Research shows that Pakistanis save in a variety of asset classes including cash, cryptocurrency, dollars, gold, real estate, stocks, and even livestock (mostly in rural areas). To channel more of these savings into the formal financial system, it is essential to make these assets more accessible and understandable to the public.
An Opportunity to Channel Trillions of Rupees into the System
There is a significant opportunity to bring the trillions of rupees circulating outside the formal economy into various investment assets, provided access and knowledge are simplified. This shift will not only help formalize the economy and increase the official savings rate, but it could also enable banks to lend more. Let’s explore what a Rs10,000 investment made five years ago in each asset class would be worth today.
As the data shows, investments in cryptocurrency, gold, and company shares have provided positive returns after adjusting for inflation. However, the largest pool of savings remains in Pakistani rupees. While Rs34 trillion is within the system (in banks and national savings schemes), an additional Rs9.1 trillion is in circulation, likely in private safes, office vaults, and under mattresses. If Rs10,000 had been invested in a savings account five years ago, it would have experienced a negative return after factoring in the inflation rate.
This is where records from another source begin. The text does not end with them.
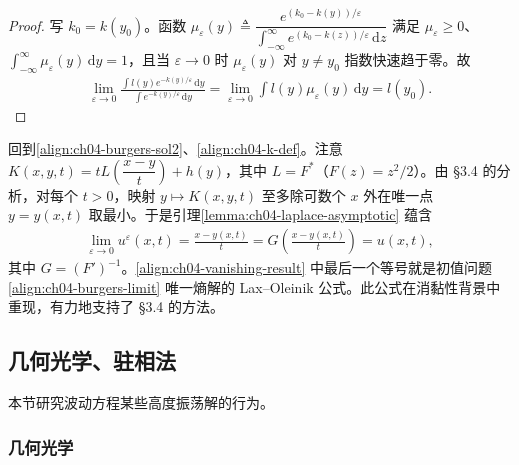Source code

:\documentclass[../../main.tex]{subfiles}
\begin{document}
\begin{proof}
写 $k_0=k(y_0)$。函数 $\mu_\varepsilon(y)\triangleq\dfrac{e^{(k_0-k(y))/\varepsilon}}{\int_{-\infty}^\infty e^{(k_0-k(z))/\varepsilon}\,\mathrm{d}z}$ 满足 $\mu_\varepsilon\geqslant 0$、$\int_{-\infty}^\infty\mu_\varepsilon(y)\,\mathrm{d}y=1$，且当 $\varepsilon\to 0$ 时 $\mu_\varepsilon(y)$ 对 $y\neq y_0$ 指数快速趋于零。故
\begin{align*}
\lim_{\varepsilon\to 0}\frac{\int l(y)e^{-k(y)/\varepsilon}\,\mathrm{d}y}{\int e^{-k(y)/\varepsilon}\,\mathrm{d}y}=\lim_{\varepsilon\to 0}\int l(y)\mu_\varepsilon(y)\,\mathrm{d}y=l(y_0).
\end{align*}
\end{proof}

回到\eqref{align:ch04-burgers-sol2}、\eqref{align:ch04-k-def}。注意 $K(x,y,t)=tL\!\left(\dfrac{x-y}{t}\right)+h(y)$，其中 $L=F^*$（$F(z)=z^2/2$）。由 \S3.4 的分析，对每个 $t>0$，映射 $y\mapsto K(x,y,t)$ 至多除可数个 $x$ 外在唯一点 $y=y(x,t)$ 取最小。于是引理\cref{lemma:ch04-laplace-asymptotic} 蕴含
\begin{align}\label{align:ch04-vanishing-result}
\lim_{\varepsilon\to 0}u^\varepsilon(x,t)=\frac{x-y(x,t)}{t}=G\!\left(\frac{x-y(x,t)}{t}\right)=u(x,t),
\end{align}
其中 $G=(F')^{-1}$。\eqref{align:ch04-vanishing-result} 中最后一个等号就是初值问题\eqref{align:ch04-burgers-limit} 唯一熵解的 Lax--Oleinik 公式。此公式在消黏性背景中重现，有力地支持了 \S3.4 的方法。

\subsection{几何光学、驻相法}\label{subsection:ch04-stationary}

本节研究波动方程某些高度振荡解的行为。

\subsubsection{几何光学}
\end{document}
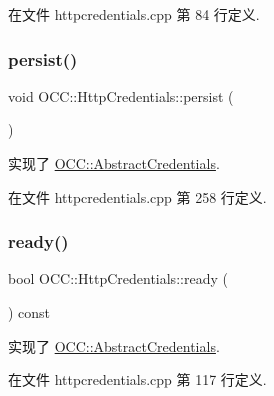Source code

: 在文件 httpcredentials.\+cpp 第 84 行定义.

\mbox{\label{class_o_c_c_1_1_http_credentials_a643967b90af32f27a6d076608ef7dccc}} 
\subsubsection{\texorpdfstring{persist()}{persist()}}
{\footnotesize\ttfamily void O\+C\+C\+::\+Http\+Credentials\+::persist (\begin{DoxyParamCaption}{ }\end{DoxyParamCaption})\hspace{0.3cm}{\ttfamily [virtual]}}



实现了 \hyperlink{class_o_c_c_1_1_abstract_credentials_ab4af03be7d9e7e330345b8f13e67a544}{O\+C\+C\+::\+Abstract\+Credentials}.



在文件 httpcredentials.\+cpp 第 258 行定义.

\mbox{\label{class_o_c_c_1_1_http_credentials_afa37b021762c649fe434024130edba4b}} 
\subsubsection{\texorpdfstring{ready()}{ready()}}
{\footnotesize\ttfamily bool O\+C\+C\+::\+Http\+Credentials\+::ready (\begin{DoxyParamCaption}{ }\end{DoxyParamCaption}) const\hspace{0.3cm}{\ttfamily [virtual]}}



实现了 \hyperlink{class_o_c_c_1_1_abstract_credentials_a77adad4957e0365be40db7fe4499a86b}{O\+C\+C\+::\+Abstract\+Credentials}.



在文件 httpcredentials.\+cpp 第 117 行定义.

\mbox{\label{class_o_c_c_1_1_http_credentials_a630fbda6f313ade505f4bc69c99ed8c6}} 

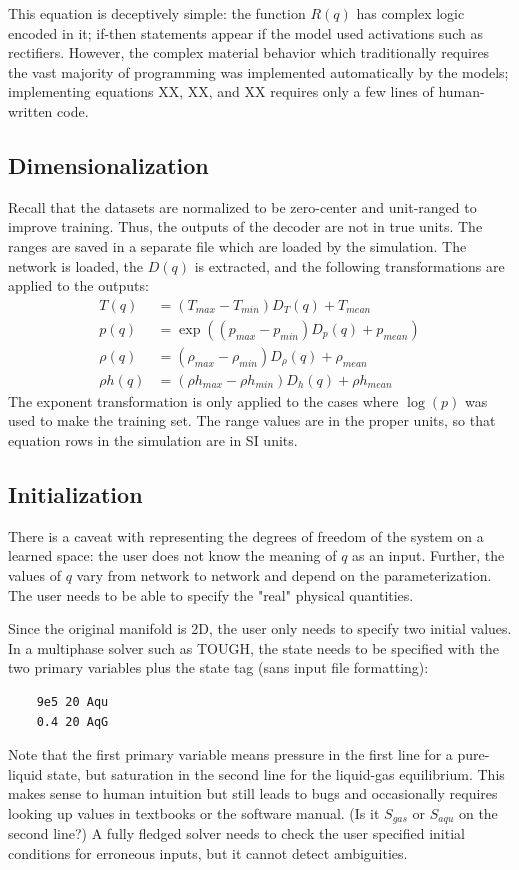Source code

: \documentclass[AMA,STIX1COL]{WileyNJD-v2}
\begin{document}
This equation is deceptively simple: the function $R(q)$ has complex logic encoded in it; if-then
statements appear if the model used activations such as rectifiers.
However, the complex material behavior which traditionally requires
the vast majority of programming was implemented automatically by the
models; implementing equations XX, XX, and XX requires only a few lines
of human-written code. 

\subsection{Dimensionalization}

Recall that the datasets are normalized to be zero-center and
unit-ranged to improve training. Thus, the outputs of the decoder are not in true
units.
The ranges are saved in a separate file which are loaded by the
simulation. The network is loaded, the $D(q)$ is extracted, and the following
transformations are applied to the outputs:
\begin{align}
T(q)      &= \left(T_{max}-T_{min}\right) D_T(q) +T_{mean} \\
p(q)      &= \exp\left(\left( p_{max}-p_{min}\right)
            D_p(q) +p_{mean} \right) \\
\rho(q) &= \left(\rho_{max}-\rho_{min}\right) D_{\rho}(q) +\rho_{mean}\\
\rho h(q)      &= \left(\rho h_{max}-\rho h_{min}\right) D_h(q)  + \rho h_{mean}
\end{align}
The exponent transformation is only applied to the cases where
$\log(p)$ was used to make the training set.
The range values are in the proper units, so that equation rows in the
simulation are in SI units.


\hypertarget{header-n3339}{%
\subsection{Initialization}\label{header-n3339}}

There is a caveat with representing the degrees of freedom of the system
on a learned space: the user does not know the meaning of $q$ as an
input. Further, the values of $q$ vary from network to network and
depend on the parameterization. The user needs to be able to specify the
"real" physical quantities.

Since the original manifold is 2D, the user only needs to specify two
initial values. In a multiphase solver such as TOUGH, the state needs
to be specified with the two primary variables plus the state tag (sans input file formatting): 
\begin{verbatim}
    9e5 20 Aqu
    0.4 20 AqG
\end{verbatim}
Note that the first primary variable means pressure in the first line
for a pure-liquid state,
but saturation in the second line for the liquid-gas equilibrium.
This makes sense to human intuition but
still leads to bugs and occasionally requires looking up values in
textbooks or the software manual. (Is it $S_{gas}$ or $S_{aqu}$ on the second
line?) A fully fledged solver needs to check the user specified
initial conditions for erroneous inputs, but it cannot detect ambiguities.
\end{document}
To encourage more people to save in rupees, four steps need to be taken. First, educate savers on rupee-denominated instruments, such as 90-day Treasury bills, which offer returns above inflation. Second, the process of opening an Investor Portfolio Securities account—which is necessary for investing in capital market instruments—must be as simple as opening a digital wallet. Third, investments should be available in smaller denominations (e.g., the Rs5,000 denomination of the T-bill, which is currently underutilized). Finally, these investments must be liquid, allowing easy access to funds when needed.
Cryptocurrency’s Popularity and the Need for Regulation
Cryptocurrency, particularly Bitcoin and Ethereum, has gained massive popularity in Pakistan. Although exact figures are hard to verify, analysts estimate that Pakistanis hold between $10 billion and $30 billion in crypto assets, with over 10 million individuals owning crypto wallets across various exchanges.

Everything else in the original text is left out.